Wody Tajlandii zamieszkują prawdopodobnie jeszcze większe okazy słodkowodnych ogończy. Przynajmniej takie są relacje tubylców. Nieoficjalnie złowiono już okaz o wadze około 1000lb..
Połów tych ryb, to już prawdziwe Big Game...
Tytuł: Odp: Ogończa 800 lb
Wiadomość wysłana przez: pio19681 w 18.03.2015, 15:54
Ciekawe, czy mają taką patelnię? :D
Tytuł: Odp: Ogończa 800 lb
Wiadomość wysłana przez: Marcin w 18.03.2015, 18:06
Ciekawe, czy mają taką patelnię? :D
:thumbup: ;D
Tytuł: Odp: Ogończa 800 lb
Wiadomość wysłana przez: Luk w 18.03.2015, 23:04
Ale bydlę... Jak się holuje cos takiego??? :D
Tytuł: Odp: Ogończa 800 lb
Wiadomość wysłana przez: grzesiek76 w 19.03.2015, 07:51
Jest ciężko :) Sprzęt typowo morski, Potężne kije, mocarne multiplikatory... Co dość ciekawe najczęściej stosowane jest tradycyjna żyłka monofilowa. Ale o dużych średnicach 1,5- nawet 2mm.
No i potrzebna jest dobra kondycja... Z komercyjnego podwórka, to Jeremy Wade skarżył się kiedyś, że w czasie holu wielkiej ogończy, zerwał mięsień dwugłowy...:)
Fakt, hol tak wielkich ogończy trwa kilka godzin...Ciężka robota.  Ogólnie to chyba właśnie Himantura Chaophraya  jest najsilniejszą rybą, o niewiarygodnej kondycji.

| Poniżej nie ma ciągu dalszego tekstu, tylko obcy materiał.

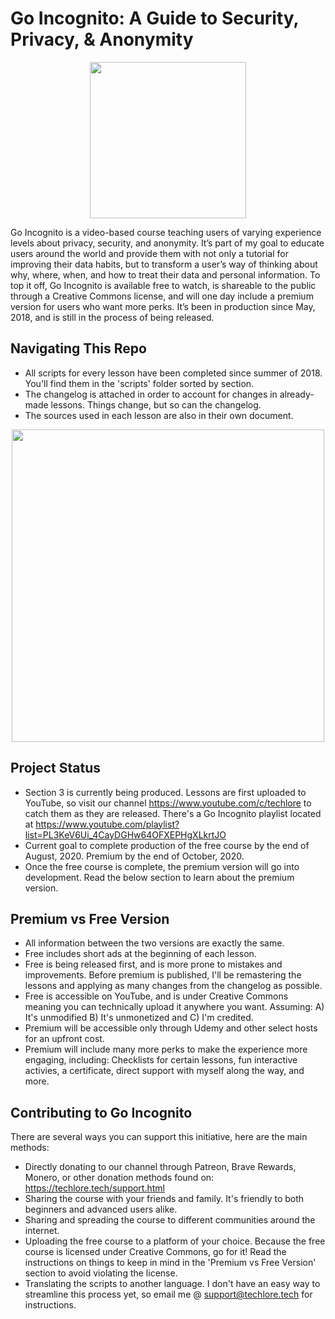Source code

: # Go Incognito: A Guide to Security, Privacy, &amp; Anonymity
<p align="center">
  <img src="https://techlore.tech/assets/images/course-logo.png" width="250" height="250">
</p>

Go Incognito is a video-based course teaching users of varying experience levels about privacy, security, and anonymity. It’s  part of my goal to educate users around the world and provide them with not only a tutorial for improving their data habits, but to transform a user’s way of thinking about why, where, when, and how to treat their data and personal information. To top it off, Go Incognito is available free to watch, is shareable to the public through a Creative Commons license, and will one day include a premium version for users who want more perks. It’s been in production since May, 2018, and is still in the process of being released.

## Navigating This Repo
- All scripts for every lesson have been completed since summer of 2018. You'll find them in the 'scripts' folder sorted by section.
- The changelog is attached in order to account for changes in already-made lessons. Things change, but so can the changelog. 
- The sources used in each lesson are also in their own document. 

<p align="center">
  <img src="https://yt3.ggpht.com/Hkcj9JORsXH4s0QGhZRkpv_R7KB4SZDPa9C6YhSR2zYPu02-K3im3-z7S-Hk3SUOm-l_UE-ksdq4MA=s2800-nd"  height="500">
</p>

## Project Status
- Section 3 is currently being produced. Lessons are first uploaded to YouTube, so visit our channel https://www.youtube.com/c/techlore to catch them as they are released. There's a Go Incognito playlist located at https://www.youtube.com/playlist?list=PL3KeV6Ui_4CayDGHw64OFXEPHgXLkrtJO
- Current goal to complete production of the free course by the end of August, 2020. Premium by the end of October, 2020.
- Once the free course is complete, the premium version will go into development. Read the below section to learn about the premium version. 

## Premium vs Free Version
- All information between the two versions are exactly the same. 
- Free includes short ads at the beginning of each lesson.
- Free is being released first, and is more prone to mistakes and improvements. Before premium is published, I'll be remastering the lessons and applying as many changes from the changelog as possible. 
- Free is accessible on YouTube, and is under Creative Commons meaning you can technically upload it anywhere you want. Assuming: A) It's unmodified B) It's unmonetized and C) I'm credited. 
- Premium will be accessible only through Udemy and other select hosts for an upfront cost. 
- Premium will include many more perks to make the experience more engaging, including: Checklists for certain lessons, fun interactive activies, a certificate, direct support with myself along the way, and more. 

## Contributing to Go Incognito
There are several ways you can support this initiative, here are the main methods:
- Directly donating to our channel through Patreon, Brave Rewards, Monero, or other donation methods found on: https://techlore.tech/support.html
- Sharing the course with your friends and family. It's friendly to both beginners and advanced users alike. 
- Sharing and spreading the course to different communities around the internet. 
- Uploading the free course to a platform of your choice. Because the free course is licensed under Creative Commons, go for it! Read the instructions on things to keep in mind in the 'Premium vs Free Version' section to avoid violating the license.
- Translating the scripts to another language. I don't have an easy way to streamline this process yet, so email me @ support@techlore.tech for instructions.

Przy zastosowaniu podobnej klasy sprzętu, hol choćby marlina, czy tuńczyka o zbliżonych rozmiarach, trwa zdecydowanie krócej. Jest tylko bardziej dynamiczny i widowiskowy.
Stingray walczy pasywnie. Jest najczęściej "nieustępliwy" do ostatnich minut, często wielogodzinnej walki...
Tytuł: Odp: Ogończa 800 lb
Wiadomość wysłana przez: bigdom w 19.03.2015, 08:03

No i potrzebna jest dobra kondycja... Z komercyjnego podwórka, to Jeremy Wade skarżył się kiedyś, że w czasie holu wielkiej ogończy, zerwał mięsień dwugłowy...:)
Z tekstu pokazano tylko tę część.